WHAT IS REQUIRED: Determine the number of lines in the listing below where the string "default" occurs; answer with the number alone.
■ ■ ■ ■
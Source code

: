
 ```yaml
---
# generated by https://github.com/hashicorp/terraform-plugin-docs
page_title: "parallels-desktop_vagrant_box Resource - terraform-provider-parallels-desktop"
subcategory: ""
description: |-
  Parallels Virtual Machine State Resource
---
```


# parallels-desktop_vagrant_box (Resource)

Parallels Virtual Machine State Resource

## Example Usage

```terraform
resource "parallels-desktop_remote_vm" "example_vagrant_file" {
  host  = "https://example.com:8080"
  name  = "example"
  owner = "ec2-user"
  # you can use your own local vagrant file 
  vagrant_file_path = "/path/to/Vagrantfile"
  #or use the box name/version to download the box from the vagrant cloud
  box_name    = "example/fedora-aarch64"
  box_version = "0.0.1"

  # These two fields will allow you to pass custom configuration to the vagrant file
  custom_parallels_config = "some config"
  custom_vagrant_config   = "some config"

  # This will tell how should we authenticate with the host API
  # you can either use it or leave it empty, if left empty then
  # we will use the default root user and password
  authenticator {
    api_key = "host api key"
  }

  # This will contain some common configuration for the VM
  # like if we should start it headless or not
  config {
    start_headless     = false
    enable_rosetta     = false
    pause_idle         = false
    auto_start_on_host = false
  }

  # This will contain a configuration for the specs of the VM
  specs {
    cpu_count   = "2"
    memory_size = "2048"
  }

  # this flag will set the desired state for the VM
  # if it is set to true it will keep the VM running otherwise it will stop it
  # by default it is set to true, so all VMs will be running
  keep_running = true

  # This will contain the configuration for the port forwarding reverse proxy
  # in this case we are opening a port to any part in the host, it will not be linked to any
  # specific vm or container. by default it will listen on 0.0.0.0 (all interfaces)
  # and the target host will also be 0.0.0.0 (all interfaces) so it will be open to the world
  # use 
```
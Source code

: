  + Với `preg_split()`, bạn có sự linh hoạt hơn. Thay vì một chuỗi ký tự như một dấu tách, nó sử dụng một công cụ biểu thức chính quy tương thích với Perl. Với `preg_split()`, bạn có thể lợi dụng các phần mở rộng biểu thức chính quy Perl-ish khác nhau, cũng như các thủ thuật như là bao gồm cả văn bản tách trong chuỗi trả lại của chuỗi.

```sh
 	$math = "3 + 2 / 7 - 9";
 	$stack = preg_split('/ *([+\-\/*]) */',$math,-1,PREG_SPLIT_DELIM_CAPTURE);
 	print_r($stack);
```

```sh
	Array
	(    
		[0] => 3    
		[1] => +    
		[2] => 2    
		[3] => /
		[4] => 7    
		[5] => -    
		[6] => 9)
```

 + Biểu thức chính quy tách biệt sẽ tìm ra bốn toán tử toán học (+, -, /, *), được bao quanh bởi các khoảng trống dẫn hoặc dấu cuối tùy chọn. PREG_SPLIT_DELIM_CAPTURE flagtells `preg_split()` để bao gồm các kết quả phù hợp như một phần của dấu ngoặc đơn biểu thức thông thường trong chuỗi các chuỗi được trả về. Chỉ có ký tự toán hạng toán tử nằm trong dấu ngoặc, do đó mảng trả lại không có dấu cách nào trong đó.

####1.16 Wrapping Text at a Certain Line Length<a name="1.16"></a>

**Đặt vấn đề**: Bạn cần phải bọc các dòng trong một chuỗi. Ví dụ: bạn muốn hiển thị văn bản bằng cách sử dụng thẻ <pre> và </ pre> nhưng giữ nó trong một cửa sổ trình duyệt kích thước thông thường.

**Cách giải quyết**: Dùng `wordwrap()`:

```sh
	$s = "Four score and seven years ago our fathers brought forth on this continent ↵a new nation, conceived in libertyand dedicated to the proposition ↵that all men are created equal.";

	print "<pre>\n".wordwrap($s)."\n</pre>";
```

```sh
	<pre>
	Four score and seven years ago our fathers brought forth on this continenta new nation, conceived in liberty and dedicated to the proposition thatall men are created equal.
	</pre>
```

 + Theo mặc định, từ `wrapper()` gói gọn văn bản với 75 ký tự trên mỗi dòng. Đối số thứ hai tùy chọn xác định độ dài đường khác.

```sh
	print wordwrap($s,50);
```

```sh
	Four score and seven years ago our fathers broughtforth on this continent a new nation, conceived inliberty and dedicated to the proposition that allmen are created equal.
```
■ ■ ■ ■
TASK RESULT: 3